44 projects across England can now offer more opportunities for disabled people to play sport thanks to £8 million worth of funding announced by Sport England.
Sport England’s Inclusive Sport fund aims to give disabled people more opportunities to play sport by investing in organisations with the right expertise, partnerships and links to the disability sector to make this happen. This includes funding for development and start-up costs of new initiatives, and for education and training, so that groups can become more self-sufficient in providing sporting opportunities.
Sport England Director of Insight, Lisa O’Keefe, said: “Record numbers of disabled people now play sport and this is thanks to the tireless energy of organisations, coaches and volunteers across the country. We are delighted to be able to support them by awarding this funding, so that we can continue to improve opportunities and make a real difference in communities.”
One organisation to receive funding is Sense, the National Deafblind and Rubella Association. £250,000 of funding will allow Sense to pilot opportunities for 360 deafblind people to try out eight different sports in two regions across the country. It will also fund the training of 16 sports coaches, eight deafblind people and 120 local support workers to deliver sports activities to deafblind people.
The Rotherham United Community Sports Trust will also receive £168,141 to train support staff and carers to provide sporting opportunities for adults with mental health issues who have limited access to sport.
The number of disabled people playing sport regularly is on the rise.
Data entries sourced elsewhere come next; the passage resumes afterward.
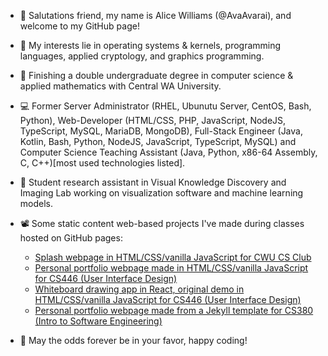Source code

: - 👋 Salutations friend, my name is Alice Williams (@AvaAvarai), and welcome to my GitHub page!
- 👀 My interests lie in operating systems & kernels, programming languages, applied cryptology, and graphics programming.
- 🌱 Finishing a double undergraduate degree in computer science & applied mathematics with Central WA University.
- :computer: Former Server Administrator (RHEL, Ubunutu Server, CentOS, Bash, Python), Web-Developer (HTML/CSS, PHP, JavaScript, NodeJS, TypeScript, MySQL, MariaDB, MongoDB), Full-Stack Engineer (Java, Kotlin, Bash, Python, NodeJS, JavaScript, TypeScript, MySQL) and Computer Science Teaching Assistant (Java, Python, x86-64 Assembly, C, C++)\[most used technologies listed\].
- :microscope: Student research assistant in Visual Knowledge Discovery and Imaging Lab working on visualization software and machine learning models.
- 📽️ Some static content web-based projects I've made during classes hosted on GitHub pages:
    + [Splash webpage in HTML/CSS/vanilla JavaScript for CWU CS Club](https://cwu-cs-club.github.io/club-webpage-splash/) 
    + [Personal portfolio webpage made in HTML/CSS/vanilla JavaScript for CS446 (User Interface Design)](https://avaavarai.github.io/cs446-portfolio-webpage/)  
    + [Whiteboard drawing app in React, original demo in HTML/CSS/vanilla JavaScript for CS446 (User Interface Design)](https://avaavarai.github.io/CS446_MapMaker/)
    + [Personal portfolio webpage made from a Jekyll template for CS380 (Intro to Software Engineering)](https://avaavarai.github.io/AvaAvarai.github.io.CS380/)

- 🎲 May the odds forever be in your favor, happy coding!
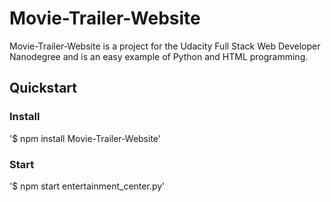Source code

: # Movie-Trailer-Website
Movie-Trailer-Website is a project for the Udacity Full Stack Web Developer Nanodegree and is an easy example of Python and HTML programming.
## Quickstart
### Install
'$ npm install Movie-Trailer-Website'
### Start
'$ npm start entertainment_center.py'
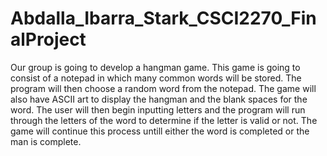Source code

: # Abdalla_Ibarra_Stark_CSCI2270_FinalProject
Our group is going to develop a hangman game. This game is going to consist of a notepad in which many common words will be stored. The program will then choose a random word from the notepad. The game will also have ASCII art to display the hangman and the blank spaces for the word. The user will then begin inputting letters and the program will run through the letters of the word to determine if the letter is valid or not. The game will continue this process untill either the word is completed or the man is complete.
In December 2013, Sport England’s Active People Survey – an annual, in-depth measure of the nation’s sporting habits – revealed that a record number of disabled people in England now play sport each week. However, non-disabled people are still twice as likely to play sport as disabled people (39.2 per cent compared to 18.5 per cent), which is why Sport England continues to focus attention and investment to address this imbalance.
Since the Inclusive Sport fund launched, £17.1 million has been invested in 88 projects that make sport a viable lifestyle choice for disabled people. Sport England also funds disability sport equipment and recently awarded £1 million to 141 clubs to help them buy equipment that will allow disabled people to give sport a go.